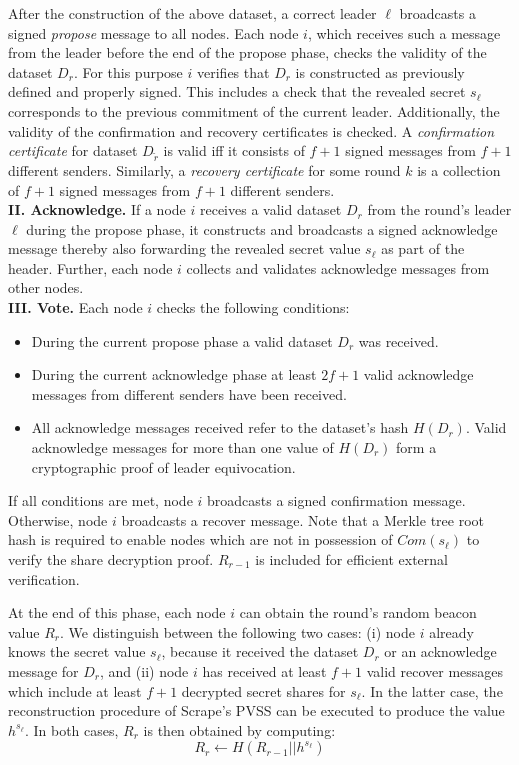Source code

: \documentclass[letterpaper,twocolumn,10pt]{article}
\theoremstyle{definition}
\theoremstyle{remark}
\begin{document}
After the construction of the above dataset, a correct leader $\ell$ broadcasts a signed \textit{propose} message to all nodes. Each node $i$, which receives such a message from the leader before the end of the propose phase, checks the validity of the dataset $D_r$. For this purpose $i$ verifies that $D_r$ is constructed as previously defined and properly signed. This includes a check that the revealed secret $s_\ell$ corresponds to the previous commitment of the current leader. Additionally, the validity of the confirmation and recovery certificates is checked. A \textit{confirmation certificate} for dataset $D_{\tilde{r}}$ is valid iff it consists of $f + 1$ signed messages from $f + 1$ different senders. Similarly, a \textit{recovery certificate} for some round $k$ is a collection of $f + 1$ signed messages from $f + 1$ different senders.\\

\textbf{II. Acknowledge.} If a node $i$ receives a valid dataset $D_r$ from the round's leader $\ell$ during the propose phase, it constructs and broadcasts a signed acknowledge message thereby also forwarding the revealed secret value $s_\ell$ as part of the header. Further, each node $i$ collects and validates acknowledge messages from other nodes.\\

\textbf{III. Vote.} Each node $i$ checks the following conditions:
\begin{itemize}
\item During the current propose phase a valid dataset $D_r$ was received.
\item During the current acknowledge phase at least $2 f + 1$ valid acknowledge messages from different senders have been received.
\item All acknowledge messages received refer to the dataset's hash $H(D_r)$. Valid acknowledge messages for more than one value of $H(D_r)$ form a cryptographic proof of leader equivocation.
\end{itemize}
If all conditions are met, node $i$ broadcasts a signed confirmation message. Otherwise, node $i$ broadcasts a recover message. Note that a Merkle tree root hash is required to enable nodes which are not in possession of $Com(s_\ell)$ to verify the share decryption proof. $R_{r - 1}$ is included for efficient external verification.

At the end of this phase, each node $i$ can obtain the round's random beacon value $R_r$. We distinguish between the following two cases: (i) node $i$ already knows the secret value $s_\ell$, because it received the dataset $D_r$ or an acknowledge message for $D_r$, and (ii) node $i$ has received at least $f + 1$ valid recover messages which include at least $f + 1$ decrypted secret shares for $s_\ell$. In the latter case, the reconstruction procedure of Scrape's PVSS can be executed to produce the value $h^{s_\ell}$. In both cases, $R_r$ is then obtained by computing:
$$R_r \leftarrow H(R_{r - 1} || h^{s_\ell})$$
\end{document}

====

Prompt —
Output each record above exactly as written. Skip any pictures.

Problem solution —
Source code

: \documentclass[letterpaper,twocolumn,10pt]{article}
\theoremstyle{definition}
\theoremstyle{remark}
\begin{document}
After the construction of the above dataset, a correct leader $\ell$ broadcasts a signed \textit{propose} message to all nodes. Each node $i$, which receives such a message from the leader before the end of the propose phase, checks the validity of the dataset $D_r$. For this purpose $i$ verifies that $D_r$ is constructed as previously defined and properly signed. This includes a check that the revealed secret $s_\ell$ corresponds to the previous commitment of the current leader. Additionally, the validity of the confirmation and recovery certificates is checked. A \textit{confirmation certificate} for dataset $D_{\tilde{r}}$ is valid iff it consists of $f + 1$ signed messages from $f + 1$ different senders. Similarly, a \textit{recovery certificate} for some round $k$ is a collection of $f + 1$ signed messages from $f + 1$ different senders.\\

\textbf{II. Acknowledge.} If a node $i$ receives a valid dataset $D_r$ from the round's leader $\ell$ during the propose phase, it constructs and broadcasts a signed acknowledge message thereby also forwarding the revealed secret value $s_\ell$ as part of the header. Further, each node $i$ collects and validates acknowledge messages from other nodes.\\

\textbf{III. Vote.} Each node $i$ checks the following conditions:
\begin{itemize}
\item During the current propose phase a valid dataset $D_r$ was received.
\item During the current acknowledge phase at least $2 f + 1$ valid acknowledge messages from different senders have been received.
\item All acknowledge messages received refer to the dataset's hash $H(D_r)$. Valid acknowledge messages for more than one value of $H(D_r)$ form a cryptographic proof of leader equivocation.
\end{itemize}
If all conditions are met, node $i$ broadcasts a signed confirmation message. Otherwise, node $i$ broadcasts a recover message. Note that a Merkle tree root hash is required to enable nodes which are not in possession of $Com(s_\ell)$ to verify the share decryption proof. $R_{r - 1}$ is included for efficient external verification.

At the end of this phase, each node $i$ can obtain the round's random beacon value $R_r$. We distinguish between the following two cases: (i) node $i$ already knows the secret value $s_\ell$, because it received the dataset $D_r$ or an acknowledge message for $D_r$, and (ii) node $i$ has received at least $f + 1$ valid recover messages which include at least $f + 1$ decrypted secret shares for $s_\ell$. In the latter case, the reconstruction procedure of Scrape's PVSS can be executed to produce the value $h^{s_\ell}$. In both cases, $R_r$ is then obtained by computing:
$$R_r \leftarrow H(R_{r - 1} || h^{s_\ell})$$
\end{document}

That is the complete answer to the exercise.